Well it was obvious the powerhouse 540 had a lot of kick, but this is untapped potential in the Galaxy S devices (inclusing Galaxy Tab).
I think the Mali 400 is a fourway segmhented gpu (not a true quadcore) and due to its underclocking its only as powerful as the GeForce ULP (72something) found in the Nvidia T20 "Tegra2".

And we already know the SGX540 is slightly more powerful than the gpu in the Tegra2, so it really is a "current gen" gpu. I'd really like to see games like this enter the Android Market (not TegraZone), especially holding my fingers crossed for the Dreamcast emulator (if written in C++/OGLES2 ... should run decently on SGS/SGTab).
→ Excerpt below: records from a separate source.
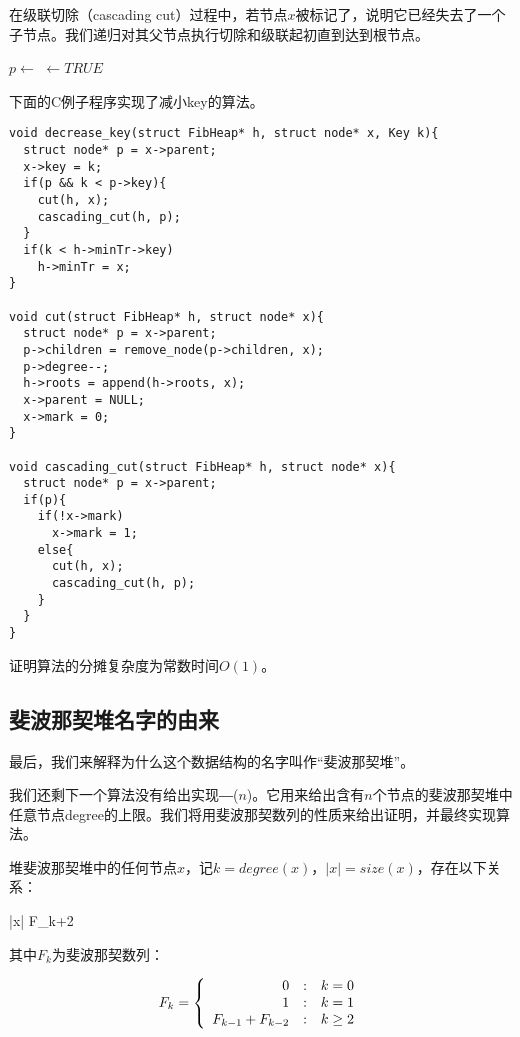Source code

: \documentclass[UTF8]{article}
\begin{document}
在级联切除（cascading cut）过程中，若节点$x$被标记了，说明它已经失去了一个子节点。我们递归对其父节点执行切除和级联起初直到达到根节点。

\begin{algorithmic}[1]
  \State $p \gets $ 
      \State {} $\gets TRUE$
    \Else
      \State {}
      \State {}
    \EndIf
  \EndIf
\EndFunction
\end{algorithmic}

下面的C例子程序实现了减小key的算法。

\lstset{language=C}
\begin{lstlisting}
void decrease_key(struct FibHeap* h, struct node* x, Key k){
  struct node* p = x->parent;
  x->key = k;
  if(p && k < p->key){
    cut(h, x);
    cascading_cut(h, p);
  }
  if(k < h->minTr->key)
    h->minTr = x;
}

void cut(struct FibHeap* h, struct node* x){
  struct node* p = x->parent;
  p->children = remove_node(p->children, x);
  p->degree--;
  h->roots = append(h->roots, x);
  x->parent = NULL;
  x->mark = 0;
}

void cascading_cut(struct FibHeap* h, struct node* x){
  struct node* p = x->parent;
  if(p){
    if(!x->mark)
      x->mark = 1;
    else{
      cut(h, x);
      cascading_cut(h, p);
    }
  }
}
\end{lstlisting}

\begin{Exercise}
证明算法的分摊复杂度为常数时间$O(1)$。
\end{Exercise}

\subsection{斐波那契堆名字的由来}

最后，我们来解释为什么这个数据结构的名字叫作“斐波那契堆”。

我们还剩下一个算法没有给出实现―($n$)。它用来给出含有$n$个节点的斐波那契堆中任意节点degree的上限。我们将用斐波那契数列的性质来给出证明，并最终实现算法。

\begin{lemma}
\label{lemma:Fib-degree}
堆斐波那契堆中的任何节点$x$，记$k = degree(x)$，$|x| = size(x)$，存在以下关系：

\be
  |x| \geq F_{k+2}
\ee

其中$F_k$为斐波那契数列：

\[
F_k = \left \{
  \begin{array}
  {r@{\quad:\quad}l}
  0 & k = 0 \\
  1 & k = 1 \\
  F_{k-1} + F_{k-2} & k \geq 2
  \end{array}
\right.
\]
\end{lemma}
\end{document}
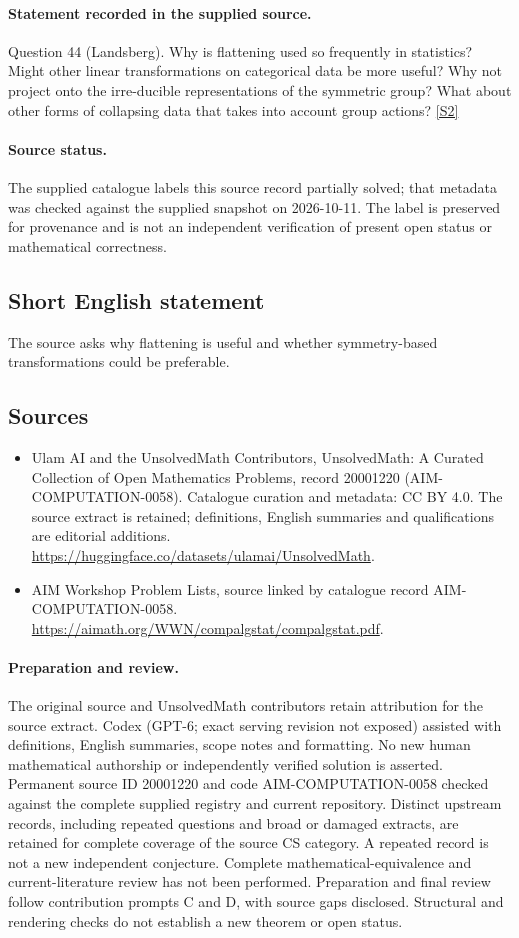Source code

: \documentclass[11pt]{article}
\begin{document}
\paragraph{Statement recorded in the supplied source.}
Question 44 (Landsberg). Why is flattening used so frequently in statistics? Might other linear transformations on categorical data be more useful? Why not project onto the irre-ducible representations of the symmetric group? What about other forms of collapsing data that takes into account group actions? \href{https://aimath.org/WWN/compalgstat/compalgstat.pdf}{[S2]}
\paragraph{Source status.}
The supplied catalogue labels this source record partially solved; that metadata was checked against the supplied snapshot on 2026-10-11. The label is preserved for provenance and is not an independent verification of present open status or mathematical correctness.
\subsection{Short English statement}
The source asks why flattening is useful and whether symmetry-based transformations could be preferable.
\subsection{Sources}
\begin{itemize}
\item[S1] Ulam AI and the UnsolvedMath Contributors, UnsolvedMath: A Curated Collection of Open Mathematics Problems, record 20001220 (AIM-COMPUTATION-0058). Catalogue curation and metadata: CC BY 4.0. The source extract is retained; definitions, English summaries and qualifications are editorial additions.
\url{https://huggingface.co/datasets/ulamai/UnsolvedMath}.
\item[S2] AIM Workshop Problem Lists, source linked by catalogue record AIM-COMPUTATION-0058.
\url{https://aimath.org/WWN/compalgstat/compalgstat.pdf}.
\end{itemize}
\paragraph{Preparation and review.}
The original source and UnsolvedMath contributors retain attribution for the source extract. Codex (GPT-6; exact serving revision not exposed) assisted with definitions, English summaries, scope notes and formatting. No new human mathematical authorship or independently verified solution is asserted. Permanent source ID 20001220 and code AIM-COMPUTATION-0058 checked against the complete supplied registry and current repository. Distinct upstream records, including repeated questions and broad or damaged extracts, are retained for complete coverage of the source CS category. A repeated record is not a new independent conjecture. Complete mathematical-equivalence and current-literature review has not been performed. Preparation and final review follow contribution prompts C and D, with source gaps disclosed. Structural and rendering checks do not establish a new theorem or open status.
\label{end:20001220}
\end{document}
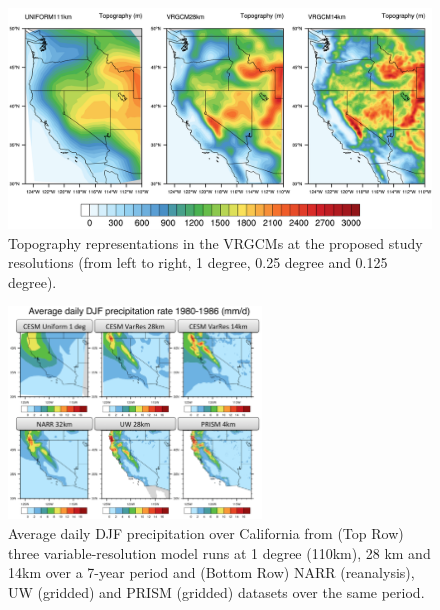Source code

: \documentclass[11pt]{article}
\begin{document}
\begin{figure}
  \begin{center}
  \includegraphics[width=6in]{ModelTopography_Proposal.png}
  \caption{Topography representations in the VRGCMs at the proposed study resolutions (from left to right, 1 degree, 0.25 degree and 0.125 degree).} \label{f3}
  \end{center}
\end{figure}

\begin{figure}
\begin{center}
\includegraphics[width=0.6\textwidth]{VariableResolutionPrecipitation.png}
\end{center}
\caption{Average daily DJF precipitation over California from (Top Row) three variable-resolution model runs at 1 degree (110km), 28 km and 14km over a 7-year period and (Bottom Row) NARR (reanalysis), UW (gridded) and PRISM (gridded) datasets over the same period.} \label{fig:VarResPrecipitation}
\end{figure}
\end{document}
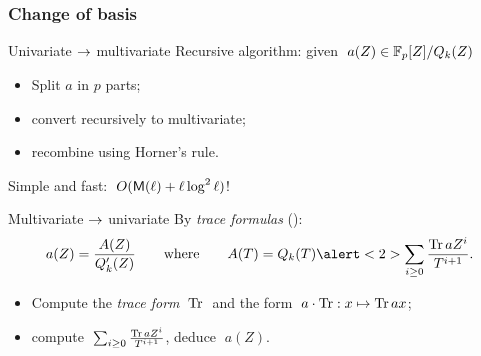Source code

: \documentclass[10pt,usepdftitle=false]{beamer}
\begin{document}

  


\begin{frame}
  \frametitle{Change of basis}

  \begin{block}{Univariate $\rightarrow$ multivariate}
    Recursive algorithm: given $\;a(Z)\in\mathbb{F}_p[Z]/Q_k(Z)$
    \begin{itemize}
    \item Split $a$ in $p$ parts;
    \item convert recursively to multivariate;
    \item recombine using Horner's rule.
    \end{itemize}
    Simple and fast: \emph{$\;O(\mathsf{M}(\ell) + \ell\log^2\ell)$}!
  \end{block}

  \begin{block}{Multivariate $\rightarrow$ univariate}
    By \textit{trace formulas} (\cite{rouiller99}):
      \[
      a(Z) = \frac{A(Z)}{Q_k'(Z)}
      \qquad\text{where}\qquad
      A(T) = Q_k(T)\alert<2>{\sum_{i\ge 0}\frac{\Tr aZ^i}{T^{i+1}}}
      \text{.}\]
    \begin{itemize}
    \item Compute the \textit{trace form} $\;\operatorname{Tr}\;$ and the form
      $\;a\cdot\operatorname{Tr} : x\mapsto \operatorname{Tr} ax$;
    \item \alert<2>{compute $\;\sum_{i\ge 0}\frac{\operatorname{Tr} aZ^i}{T^{i+1}}$}, deduce $\;a(Z)$.
    \end{itemize}
  \end{block}
\end{frame}

\end{document}
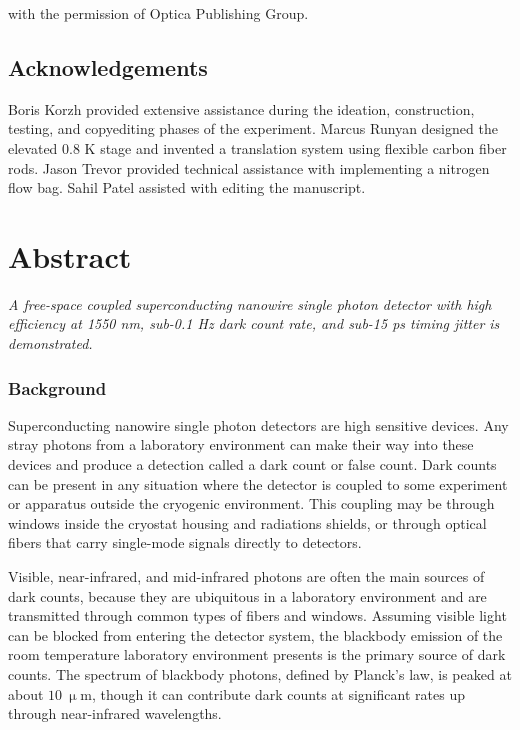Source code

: \documentclass[11pt]{caltech_thesis} %
\begin{document}
with the permission of Optica Publishing Group.

\hypertarget{acknowledgements}{%
\subsection{Acknowledgements}\label{acknowledgements}}

Boris Korzh provided extensive assistance during the ideation, construction, testing, and copyediting phases of the experiment. Marcus Runyan designed the elevated 0.8 K stage and invented a translation system using flexible carbon fiber rods. Jason Trevor provided technical assistance with implementing a nitrogen flow bag. Sahil Patel assisted with editing the manuscript.

\hypertarget{abstract}{%
\section{Abstract}\label{abstract}}

\emph{A free-space coupled superconducting nanowire single photon detector with high efficiency at 1550 nm, sub-0.1 Hz dark count rate, and sub-15 ps timing jitter is demonstrated.}

\hypertarget{background}{%
\subsubsection{Background}\label{background}}

Superconducting nanowire single photon detectors are high sensitive devices. Any stray photons from a laboratory environment can make their way into these devices and produce a detection called a dark count or false count. Dark counts can be present in any situation where the detector is coupled to some experiment or apparatus outside the cryogenic environment. This coupling may be through windows inside the cryostat housing and radiations shields, or through optical fibers that carry single-mode signals directly to detectors.

Visible, near-infrared, and mid-infrared photons are often the main sources of dark counts, because they are ubiquitous in a laboratory environment and are transmitted through common types of fibers and windows. Assuming visible light can be blocked from entering the detector system, the blackbody emission of the room temperature laboratory environment presents is the primary source of dark counts. The spectrum of blackbody photons, defined by Planck's law, is peaked at about $10~\mathrm{\upmu m}$, though it can contribute dark counts at significant rates up through near-infrared wavelengths.
\end{document}
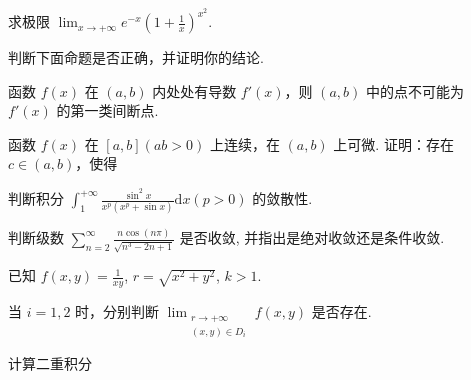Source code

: 求极限 $\lim_{x\to +\infty}e^{-x}\left(1 + \frac{1}{x}\right)^{x^2}$.\par
判断下面命题是否正确，并证明你的结论.\par
函数 $f(x)$ 在 $(a,b)$ 内处处有导数 $f'(x)$，则 $(a,b)$ 中的点不可能为 $f'(x)$ 的第一类间断点.\par
\par{}
函数 $f(x)$ 在 $[a, b] (ab > 0)$ 上连续，在 $(a, b)$ 上可微. 证明：存在 $c \in (a, b)$，使得\par
\nopagebreak[4]
判断积分 $\int_{1}^{+\infty}\frac{\sin^2x}{x^p(x^p + \sin x)}\mathrm{d}x (p > 0)$ 的敛散性.\par
判断级数 $\sum_{n=2}^{\infty} \frac{n \cos(n\pi)}{\sqrt{n^3 - 2n + 1}}$ 是否收敛, 并指出是绝对收敛还是条件收敛.\par
\par{}
已知 $f(x, y) = \frac{1}{xy}$, $r = \sqrt{x^2 + y^2}$, $k > 1$.\par
\nopagebreak[4]
当 $i = 1,2$ 时，分别判断 $\lim_{\substack{r\to +\infty \\ (x,y)\in D_i}}f(x,y)$ 是否存在.\par
\par{}
计算二重积分\par
\nopagebreak[4]
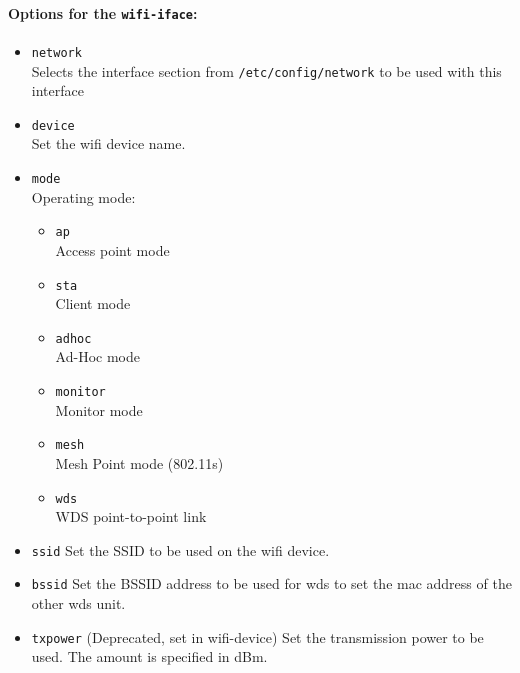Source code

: \paragraph{Options for the \texttt{wifi-iface}:}

\begin{itemize}
    \item \texttt{network} \\
        Selects the interface section from \texttt{/etc/config/network} to be
        used with this interface

    \item \texttt{device} \\
	Set the wifi device name.

    \item \texttt{mode} \\
        Operating mode:

        \begin{itemize}
            \item \texttt{ap} \\
                Access point mode

            \item \texttt{sta} \\
                Client mode

            \item \texttt{adhoc} \\
                Ad-Hoc mode

            \item \texttt{monitor} \\
                Monitor mode

	    \item \texttt{mesh} \\
		Mesh Point mode (802.11s)

            \item \texttt{wds} \\
                WDS point-to-point link

        \end{itemize}

    \item \texttt{ssid}
	Set the SSID to be used on the wifi device.

    \item \texttt{bssid}
	Set the BSSID address to be used for wds to set the mac address of the other wds unit.

    \item \texttt{txpower}
	(Deprecated, set in wifi-device) Set the transmission power to be used. The amount is specified in dBm.


\end{itemize}
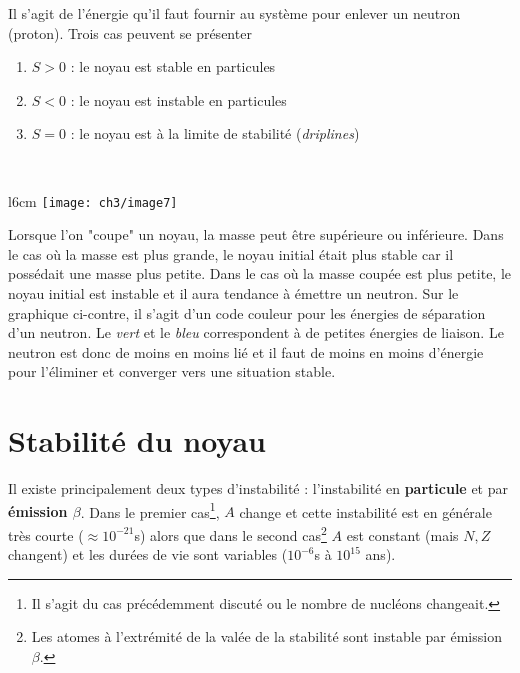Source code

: Il s'agit de l'énergie qu'il faut fournir au système pour enlever un neutron (proton). Trois cas peuvent se
présenter
\begin{enumerate}
\item $S > 0$ : le noyau est stable en particules
\item $S < 0$ : le noyau est instable en particules
\item $S = 0$ : le noyau est à la limite de stabilité (\textit{driplines})
\end{enumerate}\ 

	\begin{wrapfigure}[11]{l}{6cm}
	\texttt{[image: ch3/image7]}
	\end{wrapfigure}

Lorsque l'on "coupe" un noyau, la masse peut être supérieure ou inférieure. Dans le cas où la masse est plus 
grande, le noyau initial était plus stable car il possédait une masse plus petite. Dans le cas où la masse
coupée est plus petite, le noyau initial est instable et il aura tendance à émettre un neutron. Sur le graphique
ci-contre, il s'agit d'un code couleur pour les énergies de séparation d'un neutron. Le \textit{vert} et le
\textit{bleu} correspondent à de petites énergies de liaison. Le neutron est donc de moins en moins lié et il
faut de moins en moins d'énergie pour l’éliminer et converger vers une situation stable.



\section{Stabilité du noyau}
Il existe principalement deux types d'instabilité : l'instabilité en \textbf{particule} et par 
\textbf{émission $\beta$}. Dans le premier cas\footnote{Il s'agit du cas précédemment discuté ou le nombre de
nucléons changeait.}, $A$ change et cette instabilité est en générale très courte ($\approx 10^{-21}$s) alors que
dans le second cas\footnote{Les atomes à l'extrémité de la valée de la stabilité sont instable par émission 
$\beta$.} $A$ est constant (mais $N,Z$ changent) et les durées de vie sont variables ($10^{-6}$s à $10^{15}$ ans).\\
That presentation makes a mockery of Tegra "Kal-El" demonstration which is pushed fairly hard (>65%) and is supposedly x100 the performance of Tegra2... seems like only triple the performance to me.
The marketing material it specifically lists Mali400MP as being scalable to up to 4 'cores'. I also recall reading that the GSII has the full 4, in the Exynos 4210 package. Regardless, in recent tests, Mali400MP blows the T20 GeForce ULP out of the water, in geometry, fill rate, and shaders. It is an impressive performer and one to be revered.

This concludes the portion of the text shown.